The greater the step up in temperature, the more you have to invest

My approach for valuing geothermal hot water (Banks, 2022) takes a ‘base price’ for one kWhth of waterborne heat at say, 70°C, based on a market rate for supplying district heating at this temperature to consumers. The value of lower-temperature fluids is discounted relative to this price according to the cost (electricity input) of using a heat pump to transfer heat energy from the low-temperature fluid to a higher temperature. I use this method to derive a value of 1 m3 of warm water at a variety of temperatures (see figure A ‘The modelled value of 1 tonne of warm geothermal water’ in the methods section). When electricity prices are low relative to the value of waterborne heating, the relationship between the value of warm water and temperature is approximately linear. When electricity prices are high, the cost of boosting heat from low to high temperature becomes significant and the relationship becomes much more non-linear, with low-temperature fluids having disproportionately less value.

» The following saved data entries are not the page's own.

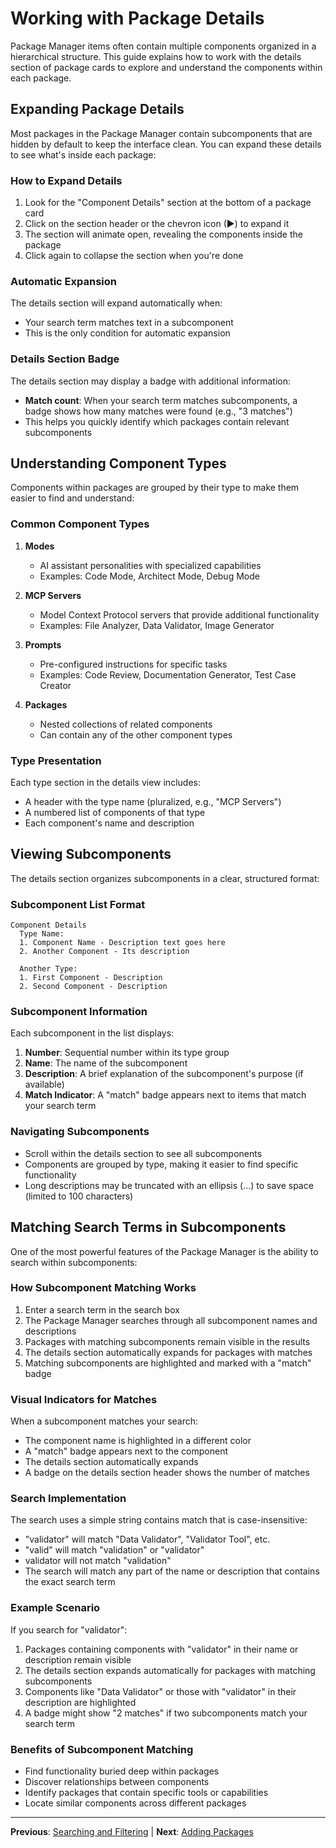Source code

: # Working with Package Details

Package Manager items often contain multiple components organized in a hierarchical structure. This guide explains how to work with the details section of package cards to explore and understand the components within each package.

## Expanding Package Details

Most packages in the Package Manager contain subcomponents that are hidden by default to keep the interface clean. You can expand these details to see what's inside each package:

### How to Expand Details

1. Look for the "Component Details" section at the bottom of a package card
2. Click on the section header or the chevron icon (▶) to expand it
3. The section will animate open, revealing the components inside the package
4. Click again to collapse the section when you're done

### Automatic Expansion

The details section will expand automatically when:

- Your search term matches text in a subcomponent
- This is the only condition for automatic expansion

### Details Section Badge

The details section may display a badge with additional information:

- **Match count**: When your search term matches subcomponents, a badge shows how many matches were found (e.g., "3 matches")
- This helps you quickly identify which packages contain relevant subcomponents

## Understanding Component Types

Components within packages are grouped by their type to make them easier to find and understand:

### Common Component Types

1. **Modes**

    - AI assistant personalities with specialized capabilities
    - Examples: Code Mode, Architect Mode, Debug Mode

2. **MCP Servers**

    - Model Context Protocol servers that provide additional functionality
    - Examples: File Analyzer, Data Validator, Image Generator

3. **Prompts**

    - Pre-configured instructions for specific tasks
    - Examples: Code Review, Documentation Generator, Test Case Creator

4. **Packages**
    - Nested collections of related components
    - Can contain any of the other component types

### Type Presentation

Each type section in the details view includes:

- A header with the type name (pluralized, e.g., "MCP Servers")
- A numbered list of components of that type
- Each component's name and description

## Viewing Subcomponents

The details section organizes subcomponents in a clear, structured format:

### Subcomponent List Format

```
Component Details
  Type Name:
  1. Component Name - Description text goes here
  2. Another Component - Its description

  Another Type:
  1. First Component - Description
  2. Second Component - Description
```

### Subcomponent Information

Each subcomponent in the list displays:

1. **Number**: Sequential number within its type group
2. **Name**: The name of the subcomponent
3. **Description**: A brief explanation of the subcomponent's purpose (if available)
4. **Match Indicator**: A "match" badge appears next to items that match your search term

### Navigating Subcomponents

- Scroll within the details section to see all subcomponents
- Components are grouped by type, making it easier to find specific functionality
- Long descriptions may be truncated with an ellipsis (...) to save space (limited to 100 characters)

## Matching Search Terms in Subcomponents

One of the most powerful features of the Package Manager is the ability to search within subcomponents:

### How Subcomponent Matching Works

1. Enter a search term in the search box
2. The Package Manager searches through all subcomponent names and descriptions
3. Packages with matching subcomponents remain visible in the results
4. The details section automatically expands for packages with matches
5. Matching subcomponents are highlighted and marked with a "match" badge

### Visual Indicators for Matches

When a subcomponent matches your search:

- The component name is highlighted in a different color
- A "match" badge appears next to the component
- The details section automatically expands
- A badge on the details section header shows the number of matches

### Search Implementation

The search uses a simple string contains match that is case-insensitive:

- "validator" will match "Data Validator", "Validator Tool", etc.
- "valid" will match "validation" or "validator"
- validator will not match "validation"
- The search will match any part of the name or description that contains the exact search term

### Example Scenario

If you search for "validator":

1. Packages containing components with "validator" in their name or description remain visible
2. The details section expands automatically for packages with matching subcomponents
3. Components like "Data Validator" or those with "validator" in their description are highlighted
4. A badge might show "2 matches" if two subcomponents match your search term

### Benefits of Subcomponent Matching

- Find functionality buried deep within packages
- Discover relationships between components
- Identify packages that contain specific tools or capabilities
- Locate similar components across different packages

---

**Previous**: [Searching and Filtering](./03-searching-and-filtering.md) | **Next**: [Adding Packages](./05-adding-packages.md)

As the value of heat increases (at worst, linearly) with temperature, and given that the geothermal temperature gradient is often quasi-linear, there seems to be benefit in exploring ever deeper for warmer geothermal fluids – if the cost of drilling deep holes weren’t so frighteningly expensive.

The cost of drilling

Unfortunately, the cost of drilling per metre increases with depth and depends on the nature of the strata and the downhole conditions (overpressure, corrosiveness, gaseousness). Algorithms for estimating drilling costs based on real data (see  methods section) show that in all cases, costs increase faster than depth.

For example, for hydrocarbon wells, Ogden & Johnson (2010) indicated that the cost of a 3-km-deep well is 6.6 times greater than a 1-km-deep well (based on the relationship between cost and depth proposed by the American Petroleum Institute, API), while Lukawski et al. (2014) suggested that the cost of a 3-km-deep well is 5.8 times greater than a 1-km-deep well.

For geothermal wells, Lukawski et al. (2014) found that costs are greater than hydrocarbon wells at shallower depth and lower at great depth, but typically a 3-km-deep geothermal well costs 4.2 times more than a 1-km-deep well.

Once these costs are corrected for inflation (to 2022), a 1-km-deep production borehole could cost well over £1 million (see figure B ‘The predicted cost of drilled oil/gas wells and geothermal wells’ in the methods section).

Likely fluid yield

The amount of geothermal fluid that can be obtained from a well is approximately proportional to the transmissivity of the formation (i.e. the product of the permeability and reservoir thickness).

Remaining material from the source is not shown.